## [DATA RECORDS]

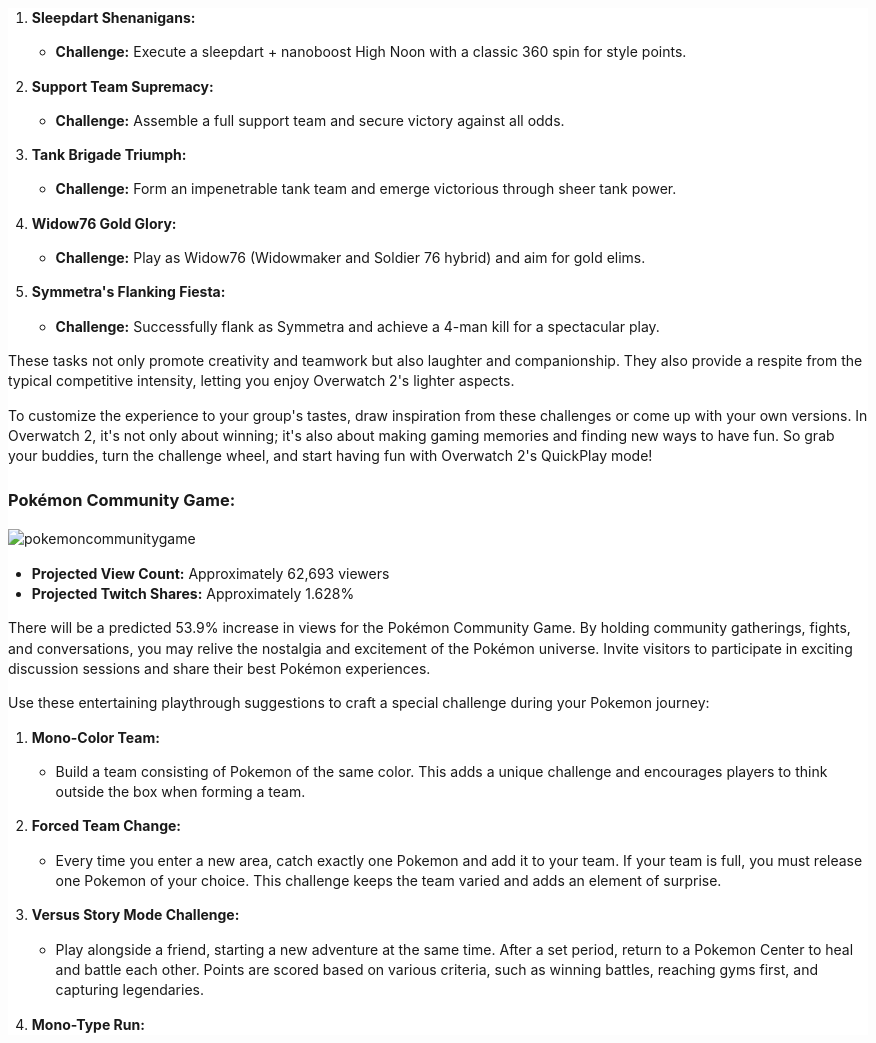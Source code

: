 1. **Sleepdart Shenanigans:**

   * **Challenge:** Execute a sleepdart + nanoboost High Noon with a classic 360 spin for style points.
2. **Support Team Supremacy:**

   * **Challenge:** Assemble a full support team and secure victory against all odds.
3. **Tank Brigade Triumph:**

   * **Challenge:** Form an impenetrable tank team and emerge victorious through sheer tank power.
4. **Widow76 Gold Glory:**

   * **Challenge:** Play as Widow76 (Widowmaker and Soldier 76 hybrid) and aim for gold elims.
5. **Symmetra's Flanking Fiesta:**

   * **Challenge:** Successfully flank as Symmetra and achieve a 4-man kill for a spectacular play.

These tasks not only promote creativity and teamwork but also laughter and companionship. They also provide a respite from the typical competitive intensity, letting you enjoy Overwatch 2's lighter aspects.

To customize the experience to your group's tastes, draw inspiration from these challenges or come up with your own versions. In Overwatch 2, it's not only about winning; it's also about making gaming memories and finding new ways to have fun. So grab your buddies, turn the challenge wheel, and start having fun with Overwatch 2's QuickPlay mode!

### Pokémon Community Game:

![pokemoncommunitygame](/assets/blog/new-project-30-1-.png)

* **Projected View Count:** Approximately 62,693 viewers
* **Projected Twitch Shares:** Approximately 1.628%

There will be a predicted 53.9% increase in views for the Pokémon Community Game. By holding community gatherings, fights, and conversations, you may relive the nostalgia and excitement of the Pokémon universe. Invite visitors to participate in exciting discussion sessions and share their best Pokémon experiences.

Use these entertaining playthrough suggestions to craft a special challenge during your Pokemon journey:

1. **Mono-Color Team:**

   * Build a team consisting of Pokemon of the same color. This adds a unique challenge and encourages players to think outside the box when forming a team.
2. **Forced Team Change:**

   * Every time you enter a new area, catch exactly one Pokemon and add it to your team. If your team is full, you must release one Pokemon of your choice. This challenge keeps the team varied and adds an element of surprise.
3. **Versus Story Mode Challenge:**

   * Play alongside a friend, starting a new adventure at the same time. After a set period, return to a Pokemon Center to heal and battle each other. Points are scored based on various criteria, such as winning battles, reaching gyms first, and capturing legendaries.
4. **Mono-Type Run:**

## [ABOUT THIS EXERCISE]
For this exercise, gather every line of the data that contains the word "Projected".

## [RESPONSE TO THE TASK]
* **Projected View Count:** Approximately 62,693 viewers
* **Projected Twitch Shares:** Approximately 1.628%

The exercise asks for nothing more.